Task description
The response should consist of the data reproduced word for word.
+-------+
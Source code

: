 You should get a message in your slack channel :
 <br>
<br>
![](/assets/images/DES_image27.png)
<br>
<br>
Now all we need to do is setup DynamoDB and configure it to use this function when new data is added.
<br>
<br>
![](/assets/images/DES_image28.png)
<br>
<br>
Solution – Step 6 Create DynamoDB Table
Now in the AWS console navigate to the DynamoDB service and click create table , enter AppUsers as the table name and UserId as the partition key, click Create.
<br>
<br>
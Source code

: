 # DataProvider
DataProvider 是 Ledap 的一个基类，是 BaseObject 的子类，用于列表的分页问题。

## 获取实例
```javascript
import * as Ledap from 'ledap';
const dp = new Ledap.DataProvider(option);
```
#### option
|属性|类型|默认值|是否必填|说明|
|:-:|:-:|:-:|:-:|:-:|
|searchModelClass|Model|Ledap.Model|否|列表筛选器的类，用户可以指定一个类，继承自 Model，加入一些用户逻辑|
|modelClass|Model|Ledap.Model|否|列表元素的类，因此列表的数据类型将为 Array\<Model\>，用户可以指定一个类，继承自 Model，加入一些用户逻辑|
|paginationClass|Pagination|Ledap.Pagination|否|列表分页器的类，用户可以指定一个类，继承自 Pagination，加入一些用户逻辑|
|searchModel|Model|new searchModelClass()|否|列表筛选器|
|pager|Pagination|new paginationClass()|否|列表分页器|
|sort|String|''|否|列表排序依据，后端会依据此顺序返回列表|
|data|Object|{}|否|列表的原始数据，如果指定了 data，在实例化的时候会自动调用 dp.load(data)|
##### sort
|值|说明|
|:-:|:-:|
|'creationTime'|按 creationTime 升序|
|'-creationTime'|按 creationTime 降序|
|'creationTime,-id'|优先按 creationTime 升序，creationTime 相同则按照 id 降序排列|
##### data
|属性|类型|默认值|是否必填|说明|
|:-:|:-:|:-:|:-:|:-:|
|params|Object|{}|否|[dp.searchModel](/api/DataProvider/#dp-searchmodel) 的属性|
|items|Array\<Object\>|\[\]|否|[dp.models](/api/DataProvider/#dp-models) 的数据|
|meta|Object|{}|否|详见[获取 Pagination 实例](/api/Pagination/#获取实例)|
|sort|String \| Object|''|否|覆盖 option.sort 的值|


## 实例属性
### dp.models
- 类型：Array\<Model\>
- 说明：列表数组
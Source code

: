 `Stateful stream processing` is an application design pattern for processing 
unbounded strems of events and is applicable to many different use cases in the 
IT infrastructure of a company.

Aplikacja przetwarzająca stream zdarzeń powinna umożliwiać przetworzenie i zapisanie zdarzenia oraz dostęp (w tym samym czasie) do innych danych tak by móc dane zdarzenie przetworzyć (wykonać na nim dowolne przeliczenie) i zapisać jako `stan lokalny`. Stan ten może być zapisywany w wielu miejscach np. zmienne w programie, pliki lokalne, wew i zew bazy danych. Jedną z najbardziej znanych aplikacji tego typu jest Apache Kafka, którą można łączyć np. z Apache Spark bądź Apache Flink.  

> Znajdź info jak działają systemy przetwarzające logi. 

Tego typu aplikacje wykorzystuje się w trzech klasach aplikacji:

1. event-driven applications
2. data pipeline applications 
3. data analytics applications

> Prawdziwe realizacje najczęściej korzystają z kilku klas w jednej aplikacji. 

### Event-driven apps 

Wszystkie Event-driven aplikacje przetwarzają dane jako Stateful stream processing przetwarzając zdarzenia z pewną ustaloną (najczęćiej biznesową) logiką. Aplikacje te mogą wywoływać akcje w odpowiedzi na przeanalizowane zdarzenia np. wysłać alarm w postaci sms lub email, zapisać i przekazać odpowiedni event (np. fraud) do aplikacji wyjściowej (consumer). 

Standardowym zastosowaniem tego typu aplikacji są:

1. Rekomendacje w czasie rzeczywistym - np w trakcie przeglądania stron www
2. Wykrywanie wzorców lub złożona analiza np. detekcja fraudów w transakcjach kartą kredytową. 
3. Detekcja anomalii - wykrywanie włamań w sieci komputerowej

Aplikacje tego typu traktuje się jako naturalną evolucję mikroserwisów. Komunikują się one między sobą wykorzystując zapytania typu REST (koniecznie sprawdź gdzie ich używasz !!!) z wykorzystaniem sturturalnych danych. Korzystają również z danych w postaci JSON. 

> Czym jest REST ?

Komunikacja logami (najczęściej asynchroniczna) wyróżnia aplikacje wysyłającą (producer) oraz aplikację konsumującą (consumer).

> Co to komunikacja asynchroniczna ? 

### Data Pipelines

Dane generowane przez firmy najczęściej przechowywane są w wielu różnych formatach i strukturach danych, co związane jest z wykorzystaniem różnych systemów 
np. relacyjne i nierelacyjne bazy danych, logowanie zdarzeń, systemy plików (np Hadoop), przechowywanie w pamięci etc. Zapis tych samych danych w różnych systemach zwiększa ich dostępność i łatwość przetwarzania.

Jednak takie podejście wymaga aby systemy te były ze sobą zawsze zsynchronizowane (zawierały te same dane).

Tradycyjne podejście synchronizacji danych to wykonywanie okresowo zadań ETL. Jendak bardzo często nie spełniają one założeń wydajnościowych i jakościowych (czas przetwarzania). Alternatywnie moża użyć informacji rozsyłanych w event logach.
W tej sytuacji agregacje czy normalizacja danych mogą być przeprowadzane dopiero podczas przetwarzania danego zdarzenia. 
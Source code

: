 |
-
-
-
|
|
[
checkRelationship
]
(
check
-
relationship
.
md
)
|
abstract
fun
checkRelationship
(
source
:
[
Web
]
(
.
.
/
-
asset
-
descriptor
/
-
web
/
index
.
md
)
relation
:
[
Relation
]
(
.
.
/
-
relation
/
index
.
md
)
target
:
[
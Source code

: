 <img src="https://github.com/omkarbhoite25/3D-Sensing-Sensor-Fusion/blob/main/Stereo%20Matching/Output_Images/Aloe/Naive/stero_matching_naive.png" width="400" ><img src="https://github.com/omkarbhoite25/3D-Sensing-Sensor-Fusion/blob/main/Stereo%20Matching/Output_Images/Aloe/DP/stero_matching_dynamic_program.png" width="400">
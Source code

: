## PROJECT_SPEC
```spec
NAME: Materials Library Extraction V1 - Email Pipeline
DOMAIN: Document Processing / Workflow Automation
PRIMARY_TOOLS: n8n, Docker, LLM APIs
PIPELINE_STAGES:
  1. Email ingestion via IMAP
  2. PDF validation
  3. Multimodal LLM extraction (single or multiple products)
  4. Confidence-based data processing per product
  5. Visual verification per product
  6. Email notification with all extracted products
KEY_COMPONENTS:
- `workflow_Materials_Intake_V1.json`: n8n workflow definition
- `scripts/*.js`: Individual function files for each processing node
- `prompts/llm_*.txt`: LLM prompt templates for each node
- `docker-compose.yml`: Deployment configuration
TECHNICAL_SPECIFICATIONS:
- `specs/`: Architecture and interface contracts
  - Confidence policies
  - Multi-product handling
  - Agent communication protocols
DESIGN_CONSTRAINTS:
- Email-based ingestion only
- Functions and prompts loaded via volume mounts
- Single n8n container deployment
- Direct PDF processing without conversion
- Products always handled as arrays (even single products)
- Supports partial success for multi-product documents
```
+-------+
Solution below
Source code

: You should get a message in your slack channel :
 <br>
<br>
![](/assets/images/DES_image27.png)
<br>
<br>
Now all we need to do is setup DynamoDB and configure it to use this function when new data is added.
<br>
<br>
![](/assets/images/DES_image28.png)
<br>
<br>
Solution – Step 6 Create DynamoDB Table
Now in the AWS console navigate to the DynamoDB service and click create table , enter AppUsers as the table name and UserId as the partition key, click Create.
<br>
<br>
Source code

: # DataProvider
DataProvider 是 Ledap 的一个基类，是 BaseObject 的子类，用于列表的分页问题。

## 获取实例
```javascript
import * as Ledap from 'ledap';
const dp = new Ledap.DataProvider(option);
```
#### option
|属性|类型|默认值|是否必填|说明|
|:-:|:-:|:-:|:-:|:-:|
|searchModelClass|Model|Ledap.Model|否|列表筛选器的类，用户可以指定一个类，继承自 Model，加入一些用户逻辑|
|modelClass|Model|Ledap.Model|否|列表元素的类，因此列表的数据类型将为 Array\<Model\>，用户可以指定一个类，继承自 Model，加入一些用户逻辑|
|paginationClass|Pagination|Ledap.Pagination|否|列表分页器的类，用户可以指定一个类，继承自 Pagination，加入一些用户逻辑|
|searchModel|Model|new searchModelClass()|否|列表筛选器|
|pager|Pagination|new paginationClass()|否|列表分页器|
|sort|String|''|否|列表排序依据，后端会依据此顺序返回列表|
|data|Object|{}|否|列表的原始数据，如果指定了 data，在实例化的时候会自动调用 dp.load(data)|
##### sort
|值|说明|
|:-:|:-:|
|'creationTime'|按 creationTime 升序|
|'-creationTime'|按 creationTime 降序|
|'creationTime,-id'|优先按 creationTime 升序，creationTime 相同则按照 id 降序排列|
##### data
|属性|类型|默认值|是否必填|说明|
|:-:|:-:|:-:|:-:|:-:|
|params|Object|{}|否|[dp.searchModel](/api/DataProvider/#dp-searchmodel) 的属性|
|items|Array\<Object\>|\[\]|否|[dp.models](/api/DataProvider/#dp-models) 的数据|
|meta|Object|{}|否|详见[获取 Pagination 实例](/api/Pagination/#获取实例)|
|sort|String \| Object|''|否|覆盖 option.sort 的值|


## 实例属性
### dp.models
- 类型：Array\<Model\>
- 说明：列表数组
Source code

: `Stateful stream processing` is an application design pattern for processing 
unbounded strems of events and is applicable to many different use cases in the 
IT infrastructure of a company.

Aplikacja przetwarzająca stream zdarzeń powinna umożliwiać przetworzenie i zapisanie zdarzenia oraz dostęp (w tym samym czasie) do innych danych tak by móc dane zdarzenie przetworzyć (wykonać na nim dowolne przeliczenie) i zapisać jako `stan lokalny`. Stan ten może być zapisywany w wielu miejscach np. zmienne w programie, pliki lokalne, wew i zew bazy danych. Jedną z najbardziej znanych aplikacji tego typu jest Apache Kafka, którą można łączyć np. z Apache Spark bądź Apache Flink.  

> Znajdź info jak działają systemy przetwarzające logi. 

Tego typu aplikacje wykorzystuje się w trzech klasach aplikacji:

1. event-driven applications
2. data pipeline applications 
3. data analytics applications

> Prawdziwe realizacje najczęściej korzystają z kilku klas w jednej aplikacji. 

### Event-driven apps 

Wszystkie Event-driven aplikacje przetwarzają dane jako Stateful stream processing przetwarzając zdarzenia z pewną ustaloną (najczęćiej biznesową) logiką. Aplikacje te mogą wywoływać akcje w odpowiedzi na przeanalizowane zdarzenia np. wysłać alarm w postaci sms lub email, zapisać i przekazać odpowiedni event (np. fraud) do aplikacji wyjściowej (consumer). 

Standardowym zastosowaniem tego typu aplikacji są:

1. Rekomendacje w czasie rzeczywistym - np w trakcie przeglądania stron www
2. Wykrywanie wzorców lub złożona analiza np. detekcja fraudów w transakcjach kartą kredytową. 
3. Detekcja anomalii - wykrywanie włamań w sieci komputerowej

Aplikacje tego typu traktuje się jako naturalną evolucję mikroserwisów. Komunikują się one między sobą wykorzystując zapytania typu REST (koniecznie sprawdź gdzie ich używasz !!!) z wykorzystaniem sturturalnych danych. Korzystają również z danych w postaci JSON. 

> Czym jest REST ?

Komunikacja logami (najczęściej asynchroniczna) wyróżnia aplikacje wysyłającą (producer) oraz aplikację konsumującą (consumer).

> Co to komunikacja asynchroniczna ? 

### Data Pipelines

Dane generowane przez firmy najczęściej przechowywane są w wielu różnych formatach i strukturach danych, co związane jest z wykorzystaniem różnych systemów 
np. relacyjne i nierelacyjne bazy danych, logowanie zdarzeń, systemy plików (np Hadoop), przechowywanie w pamięci etc. Zapis tych samych danych w różnych systemach zwiększa ich dostępność i łatwość przetwarzania.

Jednak takie podejście wymaga aby systemy te były ze sobą zawsze zsynchronizowane (zawierały te same dane).

Tradycyjne podejście synchronizacji danych to wykonywanie okresowo zadań ETL. Jendak bardzo często nie spełniają one założeń wydajnościowych i jakościowych (czas przetwarzania). Alternatywnie moża użyć informacji rozsyłanych w event logach.
W tej sytuacji agregacje czy normalizacja danych mogą być przeprowadzane dopiero podczas przetwarzania danego zdarzenia. 
Source code

: |
-
-
-
|
|
[
checkRelationship
]
(
check
-
relationship
.
md
)
|
abstract
fun
checkRelationship
(
source
:
[
Web
]
(
.
.
/
-
asset
-
descriptor
/
-
web
/
index
.
md
)
relation
:
[
Relation
]
(
.
.
/
-
relation
/
index
.
md
)
target
:
[
Source code

: <img src="https://github.com/omkarbhoite25/3D-Sensing-Sensor-Fusion/blob/main/Stereo%20Matching/Output_Images/Aloe/Naive/stero_matching_naive.png" width="400" ><img src="https://github.com/omkarbhoite25/3D-Sensing-Sensor-Fusion/blob/main/Stereo%20Matching/Output_Images/Aloe/DP/stero_matching_dynamic_program.png" width="400">
Source code

:## PROJECT_SPEC
```spec
NAME: Materials Library Extraction V1 - Email Pipeline
DOMAIN: Document Processing / Workflow Automation
PRIMARY_TOOLS: n8n, Docker, LLM APIs
PIPELINE_STAGES:
  1. Email ingestion via IMAP
  2. PDF validation
  3. Multimodal LLM extraction (single or multiple products)
  4. Confidence-based data processing per product
  5. Visual verification per product
  6. Email notification with all extracted products
KEY_COMPONENTS:
- `workflow_Materials_Intake_V1.json`: n8n workflow definition
- `scripts/*.js`: Individual function files for each processing node
- `prompts/llm_*.txt`: LLM prompt templates for each node
- `docker-compose.yml`: Deployment configuration
TECHNICAL_SPECIFICATIONS:
- `specs/`: Architecture and interface contracts
  - Confidence policies
  - Multi-product handling
  - Agent communication protocols
DESIGN_CONSTRAINTS:
- Email-based ingestion only
- Functions and prompts loaded via volume mounts
- Single n8n container deployment
- Direct PDF processing without conversion
- Products always handled as arrays (even single products)
- Supports partial success for multi-product documents
```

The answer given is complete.